• **Excerpted records**:
▼

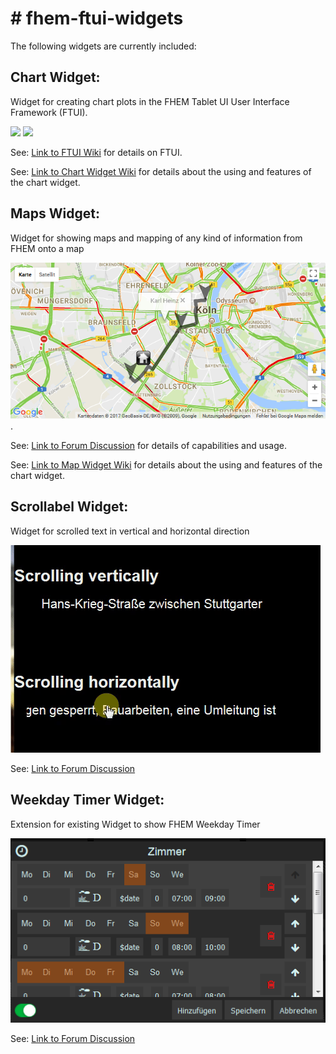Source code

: <h1># fhem-ftui-widgets</h1>

The following widgets are currently included:

<h2>Chart Widget:</h2>

Widget for creating chart plots in the FHEM Tablet UI User Interface Framework (FTUI).

![](https://wiki.fhem.de/w/images/b/b4/Chart_tabletUI.png)
![](https://wiki.fhem.de/w/images/3/34/Wetterchart2.png)

See:
[Link to FTUI Wiki](https://www.google.de/url?sa=t&rct=j&q=&esrc=s&source=web&cd=1&cad=rja&uact=8&ved=0ahUKEwjqy8ikqdPTAhVNkRQKHUh4BZsQFggmMAA&url=https%3A%2F%2Fwiki.fhem.de%2Fwiki%2FFHEM_Tablet_UI&usg=AFQjCNGy0hjldEA_lhR6Z6s9Av3vgKCnlA)
for details on FTUI.

See:
[Link to Chart Widget Wiki](https://wiki.fhem.de/wiki/FTUI_Widget_Chart)
for details about the using and features of the chart widget.

<h2>Maps Widget:</h2>

Widget for showing maps and mapping of any kind of information from FHEM onto a map

![](https://github.com/eki1503/fhem-ftui-widgets/blob/master/www/images/2017-10-23_16h51_38.png).

See:
[Link to Forum Discussion](https://forum.fhem.de/index.php/topic,78379.msg703359.html#msg703359)
for details of capabilities and usage.

See:
[Link to Map Widget Wiki](https://wiki.fhem.de/wiki/FTUI_Widget_Maps)
for details about the using and features of the chart widget.
<h2>Scrollabel Widget:</h2>

Widget for scrolled text in vertical and horizontal direction

![](https://github.com/eki1503/fhem-ftui-widgets/blob/master/www/images/ezgif.com-video-to-gif.gif)

See:
[Link to Forum Discussion](https://forum.fhem.de/index.php/topic,73497.msg651559.html#msg651559)

<h2>Weekday Timer Widget:</h2>

Extension for existing Widget to show FHEM Weekday Timer

![](https://github.com/eki1503/fhem-ftui-widgets/blob/master/www/images/2018-05-18_11h51_23.png)

See:
[Link to Forum Discussion](https://forum.fhem.de/index.php/topic,48106.msg397622.html#msg397622)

▲

• **Task prompt**:
All of the data, minus its pictures, should be repeated exactly.

• **Result of this exercise**:
Source code

: <h1># fhem-ftui-widgets</h1>

The following widgets are currently included:

<h2>Chart Widget:</h2>

Widget for creating chart plots in the FHEM Tablet UI User Interface Framework (FTUI).

![](https://wiki.fhem.de/w/images/b/b4/Chart_tabletUI.png)
![](https://wiki.fhem.de/w/images/3/34/Wetterchart2.png)

See:
[Link to FTUI Wiki](https://www.google.de/url?sa=t&rct=j&q=&esrc=s&source=web&cd=1&cad=rja&uact=8&ved=0ahUKEwjqy8ikqdPTAhVNkRQKHUh4BZsQFggmMAA&url=https%3A%2F%2Fwiki.fhem.de%2Fwiki%2FFHEM_Tablet_UI&usg=AFQjCNGy0hjldEA_lhR6Z6s9Av3vgKCnlA)
for details on FTUI.

See:
[Link to Chart Widget Wiki](https://wiki.fhem.de/wiki/FTUI_Widget_Chart)
for details about the using and features of the chart widget.

<h2>Maps Widget:</h2>

Widget for showing maps and mapping of any kind of information from FHEM onto a map

![](https://github.com/eki1503/fhem-ftui-widgets/blob/master/www/images/2017-10-23_16h51_38.png).

See:
[Link to Forum Discussion](https://forum.fhem.de/index.php/topic,78379.msg703359.html#msg703359)
for details of capabilities and usage.

See:
[Link to Map Widget Wiki](https://wiki.fhem.de/wiki/FTUI_Widget_Maps)
for details about the using and features of the chart widget.
<h2>Scrollabel Widget:</h2>

Widget for scrolled text in vertical and horizontal direction

![](https://github.com/eki1503/fhem-ftui-widgets/blob/master/www/images/ezgif.com-video-to-gif.gif)

See:
[Link to Forum Discussion](https://forum.fhem.de/index.php/topic,73497.msg651559.html#msg651559)

<h2>Weekday Timer Widget:</h2>

Extension for existing Widget to show FHEM Weekday Timer

![](https://github.com/eki1503/fhem-ftui-widgets/blob/master/www/images/2018-05-18_11h51_23.png)

See:
[Link to Forum Discussion](https://forum.fhem.de/index.php/topic,48106.msg397622.html#msg397622)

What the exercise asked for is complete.